Directions: Reproduce the lines of the material exactly, excluding every image.

Study material:
----------

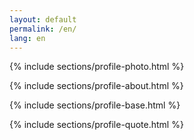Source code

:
 ```yaml
---
layout: default
permalink: /en/
lang: en
---
```

{% include sections/profile-photo.html %}

{% include sections/profile-about.html %}

{% include sections/profile-base.html %}

{% include sections/profile-quote.html %}
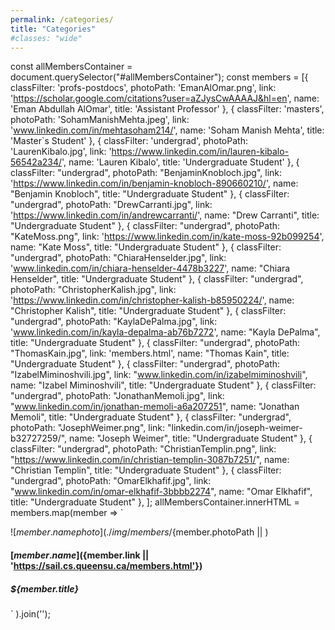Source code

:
 ```yaml
---
permalink: /categories/
title: "Categories"
#classes: "wide"
---
```


const allMembersContainer = document.querySelector("#allMembersContainer"); const members = \[{ classFilter: 'profs-postdocs', photoPath: 'EmanAlOmar.png', link: 'https://scholar.google.com/citations?user=aZJysCwAAAAJ&hl=en', name: 'Eman Abdullah AlOmar', title: 'Assistant Professor' }, { classFilter: 'masters', photoPath: 'SohamManishMehta.jpeg', link: 'www.linkedin.com/in/mehtasoham214/', name: 'Soham Manish Mehta', title: 'Master\`s Student' }, { classFilter: 'undergrad', photoPath: 'LaurenKibalo.jpg', link: 'https://www.linkedin.com/in/lauren-kibalo-56542a234/', name: 'Lauren Kibalo', title: 'Undergraduate Student' }, { classFilter: "undergrad", photoPath: "BenjaminKnobloch.jpg", link: 'https://www.linkedin.com/in/benjamin-knobloch-890660210/', name: "Benjamin Knobloch", title: "Undergraduate Student" }, { classFilter: "undergrad", photoPath: "DrewCarranti.jpg", link: 'https://www.linkedin.com/in/andrewcarranti/', name: "Drew Carranti", title: "Undergraduate Student" }, { classFilter: "undergrad", photoPath: "KateMoss.png", link: 'https://www.linkedin.com/in/kate-moss-92b099254', name: "Kate Moss", title: "Undergraduate Student" }, { classFilter: "undergrad", photoPath: "ChiaraHenselder.jpg", link: 'www.linkedin.com/in/chiara-henselder-4478b3227', name: "Chiara Henselder", title: "Undergraduate Student" }, { classFilter: "undergrad", photoPath: "ChristopherKalish.jpg", link: 'https://www.linkedin.com/in/christopher-kalish-b85950224/', name: "Christopher Kalish", title: "Undergraduate Student" }, { classFilter: "undergrad", photoPath: "KaylaDePalma.jpg", link: 'www.linkedin.com/in/kayla-depalma-ab76b7272', name: "Kayla DePalma", title: "Undergraduate Student" }, { classFilter: "undergrad", photoPath: "ThomasKain.jpg", link: 'members.html', name: "Thomas Kain", title: "Undergraduate Student" }, { classFilter: "undergrad", photoPath: "IzabelMiminoshvili.jpg", link: "www.linkedin.com/in/izabelmiminoshvili", name: "Izabel Miminoshvili", title: "Undergraduate Student" }, { classFilter: "undergrad", photoPath: "JonathanMemoli.jpg", link: "www.linkedin.com/in/jonathan-memoli-a6a207251", name: "Jonathan Memoli", title: "Undergraduate Student" }, { classFilter: "undergrad", photoPath: "JosephWeimer.png", link: "linkedin.com/in/joseph-weimer-b32727259/", name: "Joseph Weimer", title: "Undergraduate Student" }, { classFilter: "undergrad", photoPath: "ChristianTemplin.png", link: "https://www.linkedin.com/in/christian-templin-3087b7251/", name: "Christian Templin", title: "Undergraduate Student" }, { classFilter: "undergrad", photoPath: "OmarElkhafif.jpg", link: "www.linkedin.com/in/omar-elkhafif-3bbbb2274", name: "Omar Elkhafif", title: "Undergraduate Student" }, \]; allMembersContainer.innerHTML = members.map(member => \`

![${member.name} photo](./img/members/${member.photoPath || )

#### [${member.name}](${member.link || 'https://sail.cs.queensu.ca/members.html'})

##### **${member.title}**

\` ).join('');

----------

Final answer:
Source code

:
 ```yaml
---
layout: default
permalink: /en/
lang: en
---
```

{% include sections/profile-photo.html %}

{% include sections/profile-about.html %}

{% include sections/profile-base.html %}

{% include sections/profile-quote.html %}
Source code

:
 ```yaml
---
permalink: /categories/
title: "Categories"
#classes: "wide"
---
```


const allMembersContainer = document.querySelector("#allMembersContainer"); const members = \[{ classFilter: 'profs-postdocs', photoPath: 'EmanAlOmar.png', link: 'https://scholar.google.com/citations?user=aZJysCwAAAAJ&hl=en', name: 'Eman Abdullah AlOmar', title: 'Assistant Professor' }, { classFilter: 'masters', photoPath: 'SohamManishMehta.jpeg', link: 'www.linkedin.com/in/mehtasoham214/', name: 'Soham Manish Mehta', title: 'Master\`s Student' }, { classFilter: 'undergrad', photoPath: 'LaurenKibalo.jpg', link: 'https://www.linkedin.com/in/lauren-kibalo-56542a234/', name: 'Lauren Kibalo', title: 'Undergraduate Student' }, { classFilter: "undergrad", photoPath: "BenjaminKnobloch.jpg", link: 'https://www.linkedin.com/in/benjamin-knobloch-890660210/', name: "Benjamin Knobloch", title: "Undergraduate Student" }, { classFilter: "undergrad", photoPath: "DrewCarranti.jpg", link: 'https://www.linkedin.com/in/andrewcarranti/', name: "Drew Carranti", title: "Undergraduate Student" }, { classFilter: "undergrad", photoPath: "KateMoss.png", link: 'https://www.linkedin.com/in/kate-moss-92b099254', name: "Kate Moss", title: "Undergraduate Student" }, { classFilter: "undergrad", photoPath: "ChiaraHenselder.jpg", link: 'www.linkedin.com/in/chiara-henselder-4478b3227', name: "Chiara Henselder", title: "Undergraduate Student" }, { classFilter: "undergrad", photoPath: "ChristopherKalish.jpg", link: 'https://www.linkedin.com/in/christopher-kalish-b85950224/', name: "Christopher Kalish", title: "Undergraduate Student" }, { classFilter: "undergrad", photoPath: "KaylaDePalma.jpg", link: 'www.linkedin.com/in/kayla-depalma-ab76b7272', name: "Kayla DePalma", title: "Undergraduate Student" }, { classFilter: "undergrad", photoPath: "ThomasKain.jpg", link: 'members.html', name: "Thomas Kain", title: "Undergraduate Student" }, { classFilter: "undergrad", photoPath: "IzabelMiminoshvili.jpg", link: "www.linkedin.com/in/izabelmiminoshvili", name: "Izabel Miminoshvili", title: "Undergraduate Student" }, { classFilter: "undergrad", photoPath: "JonathanMemoli.jpg", link: "www.linkedin.com/in/jonathan-memoli-a6a207251", name: "Jonathan Memoli", title: "Undergraduate Student" }, { classFilter: "undergrad", photoPath: "JosephWeimer.png", link: "linkedin.com/in/joseph-weimer-b32727259/", name: "Joseph Weimer", title: "Undergraduate Student" }, { classFilter: "undergrad", photoPath: "ChristianTemplin.png", link: "https://www.linkedin.com/in/christian-templin-3087b7251/", name: "Christian Templin", title: "Undergraduate Student" }, { classFilter: "undergrad", photoPath: "OmarElkhafif.jpg", link: "www.linkedin.com/in/omar-elkhafif-3bbbb2274", name: "Omar Elkhafif", title: "Undergraduate Student" }, \]; allMembersContainer.innerHTML = members.map(member => \`

![${member.name} photo](./img/members/${member.photoPath || )

#### [${member.name}](${member.link || 'https://sail.cs.queensu.ca/members.html'})

##### **${member.title}**

\` ).join('');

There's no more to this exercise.